• INPUT DATA:
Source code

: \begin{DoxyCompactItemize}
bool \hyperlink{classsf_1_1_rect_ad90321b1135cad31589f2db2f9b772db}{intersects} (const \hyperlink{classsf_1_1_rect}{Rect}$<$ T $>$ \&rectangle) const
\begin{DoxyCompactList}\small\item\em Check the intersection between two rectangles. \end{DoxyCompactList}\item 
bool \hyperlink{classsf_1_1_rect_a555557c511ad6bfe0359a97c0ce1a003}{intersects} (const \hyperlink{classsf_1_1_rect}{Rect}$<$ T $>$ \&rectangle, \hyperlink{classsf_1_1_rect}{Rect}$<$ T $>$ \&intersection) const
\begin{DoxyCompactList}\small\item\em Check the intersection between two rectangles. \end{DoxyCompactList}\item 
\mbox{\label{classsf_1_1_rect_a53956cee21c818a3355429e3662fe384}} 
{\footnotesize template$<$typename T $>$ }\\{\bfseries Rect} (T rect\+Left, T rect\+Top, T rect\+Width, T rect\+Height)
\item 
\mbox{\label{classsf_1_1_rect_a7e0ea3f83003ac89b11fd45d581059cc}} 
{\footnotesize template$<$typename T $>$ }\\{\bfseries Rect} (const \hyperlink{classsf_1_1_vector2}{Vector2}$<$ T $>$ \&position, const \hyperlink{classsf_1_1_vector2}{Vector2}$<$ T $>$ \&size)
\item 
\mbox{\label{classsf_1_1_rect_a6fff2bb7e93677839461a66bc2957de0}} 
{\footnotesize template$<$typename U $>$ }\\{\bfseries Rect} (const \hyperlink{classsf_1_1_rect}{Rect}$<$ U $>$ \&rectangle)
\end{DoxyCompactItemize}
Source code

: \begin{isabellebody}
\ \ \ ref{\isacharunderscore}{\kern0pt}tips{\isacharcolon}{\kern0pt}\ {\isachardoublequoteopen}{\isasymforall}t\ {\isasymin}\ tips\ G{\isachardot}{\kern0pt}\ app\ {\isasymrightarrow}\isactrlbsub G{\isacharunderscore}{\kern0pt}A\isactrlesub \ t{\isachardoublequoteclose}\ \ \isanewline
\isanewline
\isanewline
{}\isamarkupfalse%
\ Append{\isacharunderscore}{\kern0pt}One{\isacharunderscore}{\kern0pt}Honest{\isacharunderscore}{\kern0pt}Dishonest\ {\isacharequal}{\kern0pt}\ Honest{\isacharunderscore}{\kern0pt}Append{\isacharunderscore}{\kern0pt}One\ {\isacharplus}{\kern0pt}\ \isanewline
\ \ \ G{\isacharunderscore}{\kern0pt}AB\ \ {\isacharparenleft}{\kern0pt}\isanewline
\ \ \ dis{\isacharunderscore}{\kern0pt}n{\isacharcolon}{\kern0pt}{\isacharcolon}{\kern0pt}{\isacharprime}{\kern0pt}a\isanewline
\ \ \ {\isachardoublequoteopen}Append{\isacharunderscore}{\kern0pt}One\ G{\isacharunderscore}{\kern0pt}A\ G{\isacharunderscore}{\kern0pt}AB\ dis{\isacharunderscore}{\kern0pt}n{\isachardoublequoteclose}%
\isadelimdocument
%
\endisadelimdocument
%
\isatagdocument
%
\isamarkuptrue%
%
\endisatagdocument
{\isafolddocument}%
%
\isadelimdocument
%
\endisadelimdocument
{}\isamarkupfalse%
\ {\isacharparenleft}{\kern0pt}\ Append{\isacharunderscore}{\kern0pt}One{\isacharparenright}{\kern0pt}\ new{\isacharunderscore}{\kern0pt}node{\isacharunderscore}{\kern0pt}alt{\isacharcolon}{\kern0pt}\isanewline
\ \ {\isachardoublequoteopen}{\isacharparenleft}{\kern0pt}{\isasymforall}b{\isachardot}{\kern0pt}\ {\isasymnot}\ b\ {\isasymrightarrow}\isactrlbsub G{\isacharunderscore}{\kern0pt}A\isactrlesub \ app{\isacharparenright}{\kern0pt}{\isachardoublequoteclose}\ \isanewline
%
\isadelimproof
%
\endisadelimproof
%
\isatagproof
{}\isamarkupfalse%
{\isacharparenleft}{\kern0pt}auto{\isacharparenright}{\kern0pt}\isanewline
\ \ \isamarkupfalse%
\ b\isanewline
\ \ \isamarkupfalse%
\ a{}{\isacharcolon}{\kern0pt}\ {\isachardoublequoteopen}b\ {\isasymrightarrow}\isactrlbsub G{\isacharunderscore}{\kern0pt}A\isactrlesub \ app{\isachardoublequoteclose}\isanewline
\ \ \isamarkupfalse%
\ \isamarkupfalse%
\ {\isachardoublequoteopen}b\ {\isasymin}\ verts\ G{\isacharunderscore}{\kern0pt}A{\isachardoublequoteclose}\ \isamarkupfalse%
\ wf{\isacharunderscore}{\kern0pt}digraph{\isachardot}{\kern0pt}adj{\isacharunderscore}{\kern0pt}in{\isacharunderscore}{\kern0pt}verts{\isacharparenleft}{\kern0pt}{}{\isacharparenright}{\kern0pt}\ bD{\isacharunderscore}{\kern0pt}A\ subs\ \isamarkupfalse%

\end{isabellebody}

• REQUIREMENT: Among the entries, how many lines carry "Append"? Reply with a number and nothing else.

• SOLUTION TO THIS PROBLEM: 3